Beatriz era uma moça pacata, terna para com a família, e gostava muito de ajudar o próximo. Mas o único problema da Beatriz é que era uma esquizofrénica não assumida.
Quando era pequena, Beatriz, matava gatos e enforcava coelhos, na esperança de sentir que naquele momento, naquele preciso momento, havia alguém que estava a sofrer mais do que ela. Beatriz era uma moça engraçada e que cativava todos à sua volta, mas Beatriz, tinha ainda outro problema além de ser uma esquizofrénica não assumida, Beatriz sonhava que os seus problemas podiam ser resolvidos através do conhecimento, ou seja, a Beatriz “sabia” que a resolução dos seus problemas estava precisamente nos livros, era aí que havia a cura para a sua maleita. Ela própria não sabia ainda o que tinha, mas sabia o que a atormentava, mas estava certa que encontraria nos manuais estéreis das bibliotecas alguém parecida a ela, e alguém que tenha ultrapassado o mesmo problema. Foi então que decidiu estudar… estudo nos melhores colégios e nas melhores universidades, acabou, inclusive, com a melhor nota de todo o mundo, mas infelizmente, ela sentia que ainda estava longe da resolução da sua significante vida. Foi na altura de escolher a empresa onde iria trabalhar, que Beatriz conheceu uma rapariga sensacional. Beatriz ao falar com ela, a primeira vez, reparou que o seu entusiasmo pelo conhecimento teórico dos livros estava a ser substituído por uma rapariga, ou seja, Beatriz estava apaixonada, sim apaixonada. Mas por uma rapariga? – Perguntam vocês – Sim, por uma bela e magnifica rapariga. O que mais fascinava Beatriz, era o olhar, e a inteligência descontraída e rebelde que a sua apaixonada transmitia, passaram tempos e tempos a rir e a trocar ideias, parecia que ambas estavam felizes.

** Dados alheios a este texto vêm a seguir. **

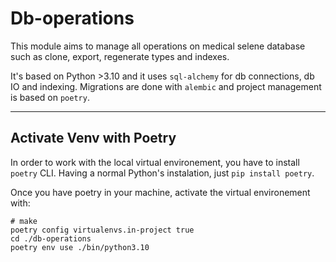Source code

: # Db-operations

This module aims to manage all operations on medical selene database such as clone, export, regenerate types and indexes. 

It's based on Python >3.10 and it uses `sql-alchemy` for db connections, db IO and indexing. Migrations are done with `alembic` and project management is based on `poetry`.

----


## Activate Venv with Poetry
In order to work with the local virtual environement, you have to install `poetry` CLI. Having a normal Python's instalation, just `pip install poetry`. 




Once you have poetry in your machine, activate the virtual environement with: 
```[bash]
# make 
poetry config virtualenvs.in-project true
cd ./db-operations
poetry env use ./bin/python3.10 
```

Num certo dia, a apaixonada da Beatriz, começou a ficar doente, deprimida, e com falta de cor no seu mundo, ao contrario da Beatriz que parecia que o mundo finalmente lhe tinha dado as resposta todas, a sua apaixonada, entendeu que estava a ser emocionalmente substituída. Foi um choque para ela, coitada. Beatriz tentava encontrar solução para o problema da apaixonada, mas via que dia para dia, ela piorara, a apaixonada estava a morrer envenenada. Beatriz corre para casa da família da sua apaixonada e vê no quintal, um cão preso por uma longa e ferrugenta corrente de ferro, o nome do cão intitulava-se Plebeu. Plebeu era um cão que vivera acorrentado desde que nasceu, era um cão muito especial, porque era muito leal a quem lhe dava comida, e não só, Plebeu respeitava até quando lhe batiam e não lhe davam de comer, Plebeu era um cão muito cativante. Ao aproximar-se, Beatriz, faz uma festinha ao Plebeu e solta o cãozinho, isto porque, Beatriz “sabia” que o Plebeu estava farto de estar acorrentado, e “sabia” que o cão iria ficar muito feliz. O certo, é que o cão foi dar uma voltinha, correu, correu, e até ganiu, mas nunca mais apareceu.